第26話

「アベ……?」


 一瞬、何を言われたのかわからなかったが、阿倍御主人のことだと一瞬遅れて気がついた。


「てかさー、なんでアンタがアベちゃんに成り代わってるワケ?」


 俺は真実を伝えるかどうか迷ったが、嘘をついても仕方がない。


「阿倍御主人殿はそなたに宝を届ける道中、山賊にやられて命を落とした」


 一瞬、かぐや姫は何を言われたかわからない様子で口を開けた。


「え……ウソ」


 かぐや姫はその事実に少なからぬ衝撃を受けたようで、手を口に当てて絶句した。


「残念ながら、嘘ではない。余が見つけた時には、すでに賊に襲われた後でこと切れていた」

「え、どうしよう……アベちゃん結構気に入ってたから、マジでショックなんだけど……」


 かぐや姫は少し涙目になっているようだった。

 うつむくかぐや姫を見て、俺は少し同情した。

 もしかすると、本心から阿倍御主人に好意を抱いていたのかもしれない。

 俺はかぐや姫に向かって話を続けた。


「犯行現場を見た我々にも危害が及びそうだったので、犯人を追跡した。すると、京の外れにある屋敷の廃墟に住み着いていた山姥が、お主の身体目当てで襲ったことがわかったのだ」

「私の……カラダ目当て!?」


 かぐや姫はサッと手を身体に回して身を硬くした。


「本当に文字通りの意味だ。どうやらお主の若さと美貌を自分のものにしたかったらしく、魂と身体を取り替えてお主本人に成り代わろうとしていたらしい」

「え、そんな事できるの!?」

「まあ、山姥だから妖術の類でも使うつもりだったのだろう」


 余計な脇道に逸れないよう、俺は三枚の札のことは伏せておいた。


「だが安心せい。山姥は倒した。
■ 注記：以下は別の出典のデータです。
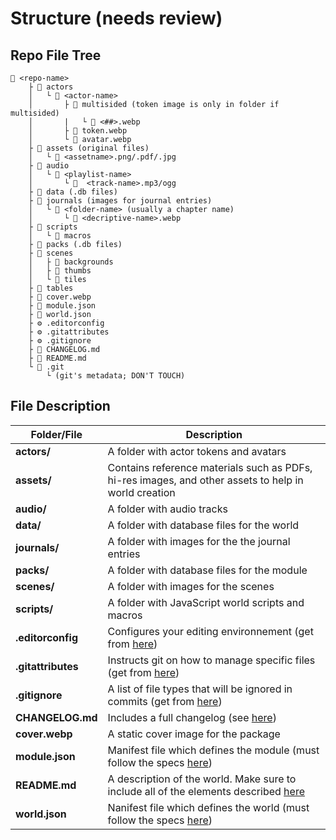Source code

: # Structure (needs review)

## Repo File Tree

```text
📂 <repo-name>
    ├ 📂 actors
    │   └ 📂 <actor-name>
    │       ├ 📂 multisided (token image is only in folder if multisided)
    │       |   └ 🎨 <##>.webp
    │       ├ 🎨 token.webp
    │       └ 🎨 avatar.webp    
    ├ 📂 assets (original files)
    │   └ 🎨 <assetname>.png/.pdf/.jpg
    ├ 📂 audio
    │   └ 📂 <playlist-name>
    │       └ 🎼  <track-name>.mp3/ogg
    ├ 📂 data (.db files)
    ├ 📂 journals (images for journal entries)
    │   └ 📂 <folder-name> (usually a chapter name)
    │       └ 🎨 <decriptive-name>.webp
    ├ 📂 scripts
    │   └ 📂 macros
    ├ 📂 packs (.db files)
    ├ 📂 scenes
    │   ├ 📂 backgrounds
    │   ├ 📂 thumbs
    │   └ 📂 tiles
    ├ 📂 tables
    ├ 🎨 cover.webp 
    ├ 📄 module.json
    ├ 📄 world.json
    ├ ⚙️ .editorconfig
    ├ ⚙️ .gitattributes
    ├ ⚙️ .gitignore
    ├ 📄 CHANGELOG.md
    ├ 📄 README.md
    └ 📂 .git
        └ (git's metadata; DON'T TOUCH)
```

## File Description

| Folder/File        | Description                                                                                                                                               |
| ------------------ | --------------------------------------------------------------------------------------------------------------------------------------------------------- |
| **actors/**        | A folder with actor tokens and avatars                                                                                                                    |
| **assets/**        | Contains reference materials such as PDFs, hi-res images, and other assets to help in world creation                                                      |
| **audio/**         | A folder with audio tracks                                                                                                                                |
| **data/**          | A folder with database files for the world                                                                                                                |
| **journals/**      | A folder with images for the the journal entries                                                                                                          |
| **packs/**         | A folder with database files for the module                                                                                                               |
| **scenes/**        | A folder with images for the scenes                                                                                                                       |
| **scripts/**       | A folder with JavaScript world scripts and macros                                                                                                         |
| **.editorconfig**  | Configures your editing environnement (get from [here](https://github.com/World-Smiths/template-world/blob/main/.editorconfig))                           |
| **.gitattributes** | Instructs git on how to manage specific files (get from [here](https://github.com/World-Smiths/template-world/blob/main/.gitattributes))                  |
| **.gitignore**     | A list of file types that will be ignored in commits (get from [here](https://github.com/World-Smiths/template-world/blob/main/.gitignore))               |
| **CHANGELOG.md**   | Includes a full changelog (see [here](https://github.com/World-Smiths/template-world/blob/main/CHANGELOG.md))                                             |
| **cover.webp**     | A static cover image for the package                                                                                                                      |
| **module.json**    | Manifest file which defines the module (must follow the specs [here](https://github.com/World-Smiths/template-world/blob/main/world/module.json))         |
| **README.md**      | A description of the world. Make sure to include all of the elements described [here](https://github.com/World-Smiths/template-world/blob/main/README.md) |
| **world.json**     | Nanifest file which defines the world (must follow the specs [here](https://github.com/World-Smiths/template-world/blob/main/world/world.json))           |
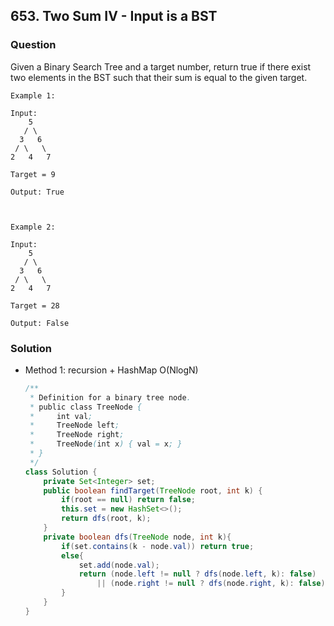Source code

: ## 653. Two Sum IV - Input is a BST

### Question
Given a Binary Search Tree and a target number, return true if there exist two elements in the BST such that their sum is equal to the given target.

```
Example 1:

Input: 
    5
   / \
  3   6
 / \   \
2   4   7

Target = 9

Output: True

 

Example 2:

Input: 
    5
   / \
  3   6
 / \   \
2   4   7

Target = 28

Output: False
```

### Solution
* Method 1: recursion + HashMap O(NlogN)
    ```Java
   /**
     * Definition for a binary tree node.
     * public class TreeNode {
     *     int val;
     *     TreeNode left;
     *     TreeNode right;
     *     TreeNode(int x) { val = x; }
     * }
     */
    class Solution {
        private Set<Integer> set;
        public boolean findTarget(TreeNode root, int k) {
            if(root == null) return false;
            this.set = new HashSet<>();
            return dfs(root, k);
        }
        private boolean dfs(TreeNode node, int k){
            if(set.contains(k - node.val)) return true;
            else{
                set.add(node.val);
                return (node.left != null ? dfs(node.left, k): false)
                    || (node.right != null ? dfs(node.right, k): false);
            }
        }
    }
    ```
そなたに降り掛かろうとしていた脅威は、すでに去ったのだ」

「え、ツルちゃんがやっつけてくれたの!?」

「桃太郎と家来たちも助太刀したがの」


 かぐや姫は目を潤ませて俺を見た。


「え、もう私のヒーローじゃん!アベちゃんの仇まで取ってくれたんだね、ありがと!」


 かぐや姫はとびきりの笑顔で俺に微笑み、俺に抱き着いた。

 なんだこの娘。

 可愛すぎるだろ。


 俺は女の子だから正確にはヒロインなんだ云々という桃太郎にも思ったことを頭の中に繰り返していたが、そんなことはどうでもいい。

 その可愛さに俺は不覚にもかぐや姫にときめいてしまったが、その感情を振り払って言った。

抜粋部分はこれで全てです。